Pick out every line of the entries below where "false" occurs, and copy those lines.

◇ ◇ ◇

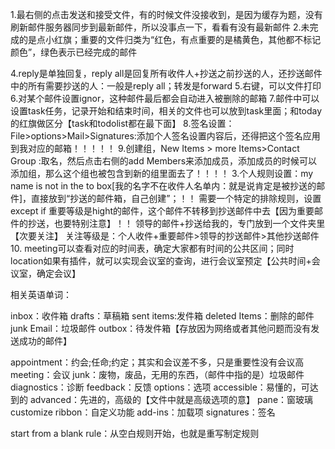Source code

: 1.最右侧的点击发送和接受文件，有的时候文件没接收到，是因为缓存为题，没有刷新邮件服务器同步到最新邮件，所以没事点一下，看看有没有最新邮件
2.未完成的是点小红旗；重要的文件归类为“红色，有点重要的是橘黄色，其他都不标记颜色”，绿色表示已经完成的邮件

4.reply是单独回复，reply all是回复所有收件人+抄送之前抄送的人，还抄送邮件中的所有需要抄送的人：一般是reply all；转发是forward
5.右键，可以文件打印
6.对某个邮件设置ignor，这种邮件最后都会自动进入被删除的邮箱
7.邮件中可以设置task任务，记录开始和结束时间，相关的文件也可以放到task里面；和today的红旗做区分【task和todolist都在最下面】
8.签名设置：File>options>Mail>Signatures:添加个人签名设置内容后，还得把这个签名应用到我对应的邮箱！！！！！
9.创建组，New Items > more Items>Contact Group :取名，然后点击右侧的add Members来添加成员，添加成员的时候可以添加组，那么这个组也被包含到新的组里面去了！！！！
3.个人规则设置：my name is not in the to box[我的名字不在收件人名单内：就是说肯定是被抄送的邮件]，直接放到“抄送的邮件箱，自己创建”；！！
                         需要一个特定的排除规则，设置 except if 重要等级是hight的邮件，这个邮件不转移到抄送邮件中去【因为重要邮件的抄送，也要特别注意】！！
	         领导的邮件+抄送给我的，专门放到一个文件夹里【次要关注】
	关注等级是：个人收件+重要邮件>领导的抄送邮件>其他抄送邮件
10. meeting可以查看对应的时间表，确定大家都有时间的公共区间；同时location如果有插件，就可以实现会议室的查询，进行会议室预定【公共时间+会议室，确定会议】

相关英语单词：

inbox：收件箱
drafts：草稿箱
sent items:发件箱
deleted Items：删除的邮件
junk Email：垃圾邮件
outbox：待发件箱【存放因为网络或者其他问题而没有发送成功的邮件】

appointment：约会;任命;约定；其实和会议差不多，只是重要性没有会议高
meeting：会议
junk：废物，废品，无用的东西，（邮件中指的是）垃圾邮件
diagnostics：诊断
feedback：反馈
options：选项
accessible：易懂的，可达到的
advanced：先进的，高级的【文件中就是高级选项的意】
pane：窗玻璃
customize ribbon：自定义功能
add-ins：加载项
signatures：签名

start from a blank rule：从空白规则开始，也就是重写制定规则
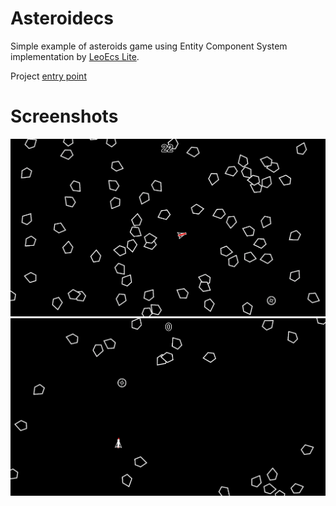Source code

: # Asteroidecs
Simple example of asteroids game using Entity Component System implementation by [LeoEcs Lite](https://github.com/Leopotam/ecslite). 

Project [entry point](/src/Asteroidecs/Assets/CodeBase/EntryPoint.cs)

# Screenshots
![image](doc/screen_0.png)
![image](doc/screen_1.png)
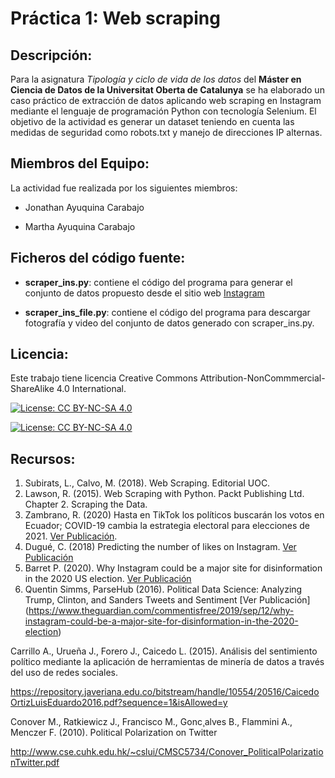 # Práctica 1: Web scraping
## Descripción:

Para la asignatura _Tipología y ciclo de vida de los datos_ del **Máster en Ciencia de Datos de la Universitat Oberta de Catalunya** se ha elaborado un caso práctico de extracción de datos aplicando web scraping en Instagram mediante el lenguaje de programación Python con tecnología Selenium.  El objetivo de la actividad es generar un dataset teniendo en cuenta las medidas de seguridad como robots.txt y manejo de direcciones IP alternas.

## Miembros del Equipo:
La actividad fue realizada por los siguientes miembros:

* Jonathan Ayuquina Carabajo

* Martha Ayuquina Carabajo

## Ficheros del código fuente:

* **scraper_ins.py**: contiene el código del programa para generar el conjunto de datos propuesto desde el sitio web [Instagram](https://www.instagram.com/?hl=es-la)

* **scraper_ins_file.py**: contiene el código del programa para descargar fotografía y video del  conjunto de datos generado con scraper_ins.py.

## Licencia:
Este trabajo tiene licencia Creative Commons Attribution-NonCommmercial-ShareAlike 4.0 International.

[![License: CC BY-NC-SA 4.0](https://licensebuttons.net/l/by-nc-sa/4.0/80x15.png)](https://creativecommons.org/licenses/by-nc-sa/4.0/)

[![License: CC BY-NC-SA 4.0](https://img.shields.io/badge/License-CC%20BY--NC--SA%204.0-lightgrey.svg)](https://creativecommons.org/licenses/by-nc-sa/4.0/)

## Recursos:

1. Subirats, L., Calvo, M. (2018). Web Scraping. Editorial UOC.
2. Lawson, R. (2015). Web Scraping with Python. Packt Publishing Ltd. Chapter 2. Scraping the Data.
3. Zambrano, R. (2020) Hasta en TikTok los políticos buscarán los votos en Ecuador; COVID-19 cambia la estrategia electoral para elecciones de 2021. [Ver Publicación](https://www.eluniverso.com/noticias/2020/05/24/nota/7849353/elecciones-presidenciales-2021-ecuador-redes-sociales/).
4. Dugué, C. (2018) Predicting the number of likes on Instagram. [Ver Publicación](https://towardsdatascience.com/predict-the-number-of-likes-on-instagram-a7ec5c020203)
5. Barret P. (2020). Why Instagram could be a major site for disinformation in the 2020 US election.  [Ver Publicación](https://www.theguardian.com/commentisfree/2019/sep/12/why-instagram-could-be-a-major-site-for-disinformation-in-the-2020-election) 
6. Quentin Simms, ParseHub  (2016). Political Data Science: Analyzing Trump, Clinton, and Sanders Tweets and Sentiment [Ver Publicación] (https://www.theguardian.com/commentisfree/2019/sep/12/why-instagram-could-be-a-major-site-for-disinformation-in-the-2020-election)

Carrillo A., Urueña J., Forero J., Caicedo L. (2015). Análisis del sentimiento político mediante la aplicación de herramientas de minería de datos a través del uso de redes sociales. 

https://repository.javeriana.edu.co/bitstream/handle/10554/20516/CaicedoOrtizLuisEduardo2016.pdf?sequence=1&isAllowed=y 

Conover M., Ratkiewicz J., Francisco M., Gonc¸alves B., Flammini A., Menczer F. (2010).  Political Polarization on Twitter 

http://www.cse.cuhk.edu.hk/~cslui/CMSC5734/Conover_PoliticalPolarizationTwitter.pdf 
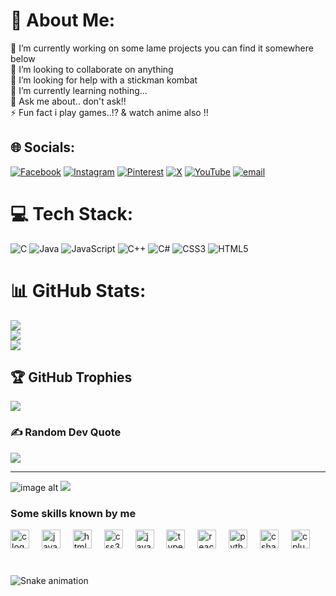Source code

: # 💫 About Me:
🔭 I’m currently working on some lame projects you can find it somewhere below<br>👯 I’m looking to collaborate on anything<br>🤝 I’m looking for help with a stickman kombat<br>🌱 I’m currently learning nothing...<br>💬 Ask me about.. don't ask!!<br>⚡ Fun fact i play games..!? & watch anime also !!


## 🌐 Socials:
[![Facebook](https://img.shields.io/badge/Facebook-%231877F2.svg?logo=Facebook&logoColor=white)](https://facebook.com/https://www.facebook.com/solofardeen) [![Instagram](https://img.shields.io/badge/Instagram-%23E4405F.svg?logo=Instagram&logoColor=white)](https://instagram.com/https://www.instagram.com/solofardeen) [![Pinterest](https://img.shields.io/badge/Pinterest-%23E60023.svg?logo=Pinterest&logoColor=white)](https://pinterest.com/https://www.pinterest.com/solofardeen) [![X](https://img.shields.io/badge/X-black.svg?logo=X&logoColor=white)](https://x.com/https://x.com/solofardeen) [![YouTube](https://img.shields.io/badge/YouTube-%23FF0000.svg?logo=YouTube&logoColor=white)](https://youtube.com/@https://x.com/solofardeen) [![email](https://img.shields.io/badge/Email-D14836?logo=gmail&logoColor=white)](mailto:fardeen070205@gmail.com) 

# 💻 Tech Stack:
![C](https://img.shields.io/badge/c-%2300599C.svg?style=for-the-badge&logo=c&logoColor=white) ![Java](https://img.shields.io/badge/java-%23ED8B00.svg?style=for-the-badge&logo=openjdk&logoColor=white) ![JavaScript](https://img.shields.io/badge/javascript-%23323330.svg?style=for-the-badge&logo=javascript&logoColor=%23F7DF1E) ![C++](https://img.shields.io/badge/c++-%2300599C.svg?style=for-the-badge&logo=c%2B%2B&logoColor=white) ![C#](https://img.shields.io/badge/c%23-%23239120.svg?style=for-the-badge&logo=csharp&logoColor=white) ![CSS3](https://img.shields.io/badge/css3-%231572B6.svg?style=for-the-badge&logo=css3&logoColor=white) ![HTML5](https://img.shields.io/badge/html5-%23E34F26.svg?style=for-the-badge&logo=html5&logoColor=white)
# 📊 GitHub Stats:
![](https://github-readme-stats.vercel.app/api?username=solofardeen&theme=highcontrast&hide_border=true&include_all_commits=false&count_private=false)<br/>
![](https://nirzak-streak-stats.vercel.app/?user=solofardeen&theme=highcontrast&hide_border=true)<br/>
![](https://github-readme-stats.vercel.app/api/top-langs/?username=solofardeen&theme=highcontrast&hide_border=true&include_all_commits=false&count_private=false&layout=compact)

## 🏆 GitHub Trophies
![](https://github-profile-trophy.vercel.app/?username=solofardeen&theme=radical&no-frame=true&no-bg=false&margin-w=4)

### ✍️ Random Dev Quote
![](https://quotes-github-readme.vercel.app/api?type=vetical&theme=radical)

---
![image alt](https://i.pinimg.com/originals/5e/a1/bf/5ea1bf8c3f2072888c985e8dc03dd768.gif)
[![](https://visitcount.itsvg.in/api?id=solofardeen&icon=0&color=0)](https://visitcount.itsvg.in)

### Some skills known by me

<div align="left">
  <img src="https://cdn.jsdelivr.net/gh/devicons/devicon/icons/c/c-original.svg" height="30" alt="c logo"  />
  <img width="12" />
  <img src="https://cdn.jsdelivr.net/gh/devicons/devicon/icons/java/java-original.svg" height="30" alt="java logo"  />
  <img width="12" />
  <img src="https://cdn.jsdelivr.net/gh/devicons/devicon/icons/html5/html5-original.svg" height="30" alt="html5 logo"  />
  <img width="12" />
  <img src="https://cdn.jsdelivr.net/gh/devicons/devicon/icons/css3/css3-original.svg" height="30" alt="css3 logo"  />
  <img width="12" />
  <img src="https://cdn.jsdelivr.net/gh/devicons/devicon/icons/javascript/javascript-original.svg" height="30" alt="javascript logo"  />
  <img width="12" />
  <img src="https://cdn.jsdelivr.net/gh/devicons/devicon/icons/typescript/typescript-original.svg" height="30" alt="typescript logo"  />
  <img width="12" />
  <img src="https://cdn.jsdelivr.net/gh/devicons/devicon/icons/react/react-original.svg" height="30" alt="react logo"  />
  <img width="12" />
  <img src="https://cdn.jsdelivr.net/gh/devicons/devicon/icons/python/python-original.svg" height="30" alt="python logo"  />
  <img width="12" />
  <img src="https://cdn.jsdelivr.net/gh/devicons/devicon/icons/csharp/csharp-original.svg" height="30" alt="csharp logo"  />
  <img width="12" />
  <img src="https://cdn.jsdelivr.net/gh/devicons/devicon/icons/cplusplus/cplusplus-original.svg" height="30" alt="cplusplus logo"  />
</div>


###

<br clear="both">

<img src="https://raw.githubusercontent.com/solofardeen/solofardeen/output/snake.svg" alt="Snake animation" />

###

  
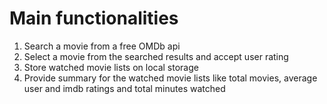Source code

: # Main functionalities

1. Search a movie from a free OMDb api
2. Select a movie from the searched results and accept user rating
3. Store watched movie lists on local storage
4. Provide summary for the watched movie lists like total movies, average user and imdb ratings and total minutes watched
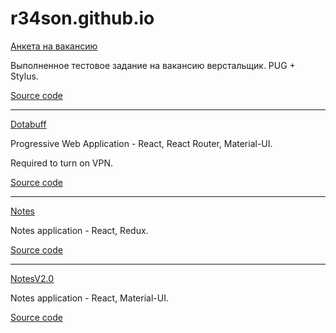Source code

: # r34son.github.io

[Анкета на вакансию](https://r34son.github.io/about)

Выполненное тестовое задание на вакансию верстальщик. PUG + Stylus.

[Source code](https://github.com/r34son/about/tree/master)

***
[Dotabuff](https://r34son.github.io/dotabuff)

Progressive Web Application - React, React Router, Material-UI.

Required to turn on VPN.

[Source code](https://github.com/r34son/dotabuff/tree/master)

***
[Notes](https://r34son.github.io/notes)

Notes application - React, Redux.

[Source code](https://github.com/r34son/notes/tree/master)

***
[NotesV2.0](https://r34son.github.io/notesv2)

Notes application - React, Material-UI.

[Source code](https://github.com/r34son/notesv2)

◇ ◇ ◇

▶ [Solved exercise]:
![](https://github-readme-stats.vercel.app/api?username=solofardeen&theme=highcontrast&hide_border=true&include_all_commits=false&count_private=false)<br/>
![](https://github-readme-stats.vercel.app/api/top-langs/?username=solofardeen&theme=highcontrast&hide_border=true&include_all_commits=false&count_private=false&layout=compact)
![](https://github-profile-trophy.vercel.app/?username=solofardeen&theme=radical&no-frame=true&no-bg=false&margin-w=4)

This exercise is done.